_Exercise details:_ The expected output is each line below containing "filter", copied in full.

* * * * *

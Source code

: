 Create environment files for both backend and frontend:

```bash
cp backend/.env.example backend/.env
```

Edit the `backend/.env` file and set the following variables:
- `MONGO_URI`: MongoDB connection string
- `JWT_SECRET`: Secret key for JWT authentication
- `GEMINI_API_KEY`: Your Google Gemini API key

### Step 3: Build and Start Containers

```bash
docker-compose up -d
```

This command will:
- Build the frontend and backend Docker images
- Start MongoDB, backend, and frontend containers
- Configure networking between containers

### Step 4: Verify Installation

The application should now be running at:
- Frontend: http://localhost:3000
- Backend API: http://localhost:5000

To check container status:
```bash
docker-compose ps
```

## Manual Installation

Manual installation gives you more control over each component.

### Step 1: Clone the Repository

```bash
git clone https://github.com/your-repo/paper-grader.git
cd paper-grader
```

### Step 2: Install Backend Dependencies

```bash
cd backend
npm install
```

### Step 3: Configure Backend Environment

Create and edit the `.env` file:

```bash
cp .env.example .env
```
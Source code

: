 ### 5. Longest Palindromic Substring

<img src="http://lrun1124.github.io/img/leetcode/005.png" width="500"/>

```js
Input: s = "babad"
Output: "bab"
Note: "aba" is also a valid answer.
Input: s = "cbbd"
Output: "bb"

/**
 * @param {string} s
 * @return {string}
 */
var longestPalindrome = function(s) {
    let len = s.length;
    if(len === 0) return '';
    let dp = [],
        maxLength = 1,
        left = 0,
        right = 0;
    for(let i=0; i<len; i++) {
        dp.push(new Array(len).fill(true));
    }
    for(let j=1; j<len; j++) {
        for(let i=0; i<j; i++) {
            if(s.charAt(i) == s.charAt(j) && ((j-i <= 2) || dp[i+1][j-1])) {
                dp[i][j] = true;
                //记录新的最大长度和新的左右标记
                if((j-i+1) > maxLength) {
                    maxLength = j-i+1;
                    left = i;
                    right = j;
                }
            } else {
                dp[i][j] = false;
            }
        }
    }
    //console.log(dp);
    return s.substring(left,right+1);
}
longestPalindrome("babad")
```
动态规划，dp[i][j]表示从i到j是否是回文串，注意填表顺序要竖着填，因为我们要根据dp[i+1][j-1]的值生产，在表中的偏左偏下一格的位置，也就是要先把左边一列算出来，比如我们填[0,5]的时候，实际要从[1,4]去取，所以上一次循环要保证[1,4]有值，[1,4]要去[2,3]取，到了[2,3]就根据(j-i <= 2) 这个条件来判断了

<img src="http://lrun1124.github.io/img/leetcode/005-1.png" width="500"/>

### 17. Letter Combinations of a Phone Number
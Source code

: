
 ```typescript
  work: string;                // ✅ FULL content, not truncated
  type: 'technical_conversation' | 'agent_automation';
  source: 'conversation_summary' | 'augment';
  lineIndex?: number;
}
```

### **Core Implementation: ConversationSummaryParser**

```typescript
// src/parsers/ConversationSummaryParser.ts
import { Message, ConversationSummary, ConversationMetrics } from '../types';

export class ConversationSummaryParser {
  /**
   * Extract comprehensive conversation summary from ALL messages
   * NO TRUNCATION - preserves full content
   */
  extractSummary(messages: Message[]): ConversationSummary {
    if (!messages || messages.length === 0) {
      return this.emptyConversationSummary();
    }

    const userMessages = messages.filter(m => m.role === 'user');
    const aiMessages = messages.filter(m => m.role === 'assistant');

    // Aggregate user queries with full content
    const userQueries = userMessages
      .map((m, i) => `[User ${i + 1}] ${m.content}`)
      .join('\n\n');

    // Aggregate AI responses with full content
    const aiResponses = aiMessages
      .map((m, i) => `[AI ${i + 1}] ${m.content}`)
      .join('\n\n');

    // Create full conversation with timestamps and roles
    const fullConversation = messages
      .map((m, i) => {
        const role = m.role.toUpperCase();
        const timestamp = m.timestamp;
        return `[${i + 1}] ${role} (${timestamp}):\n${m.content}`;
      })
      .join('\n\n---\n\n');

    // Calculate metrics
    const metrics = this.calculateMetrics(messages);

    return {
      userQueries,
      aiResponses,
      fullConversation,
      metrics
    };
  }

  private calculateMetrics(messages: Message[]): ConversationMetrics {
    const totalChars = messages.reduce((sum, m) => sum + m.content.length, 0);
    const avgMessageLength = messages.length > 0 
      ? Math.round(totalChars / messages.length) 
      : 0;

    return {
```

* * * * *

_Result of this task:_
    const userMessages = messages.filter(m => m.role === 'user');
    const aiMessages = messages.filter(m => m.role === 'assistant');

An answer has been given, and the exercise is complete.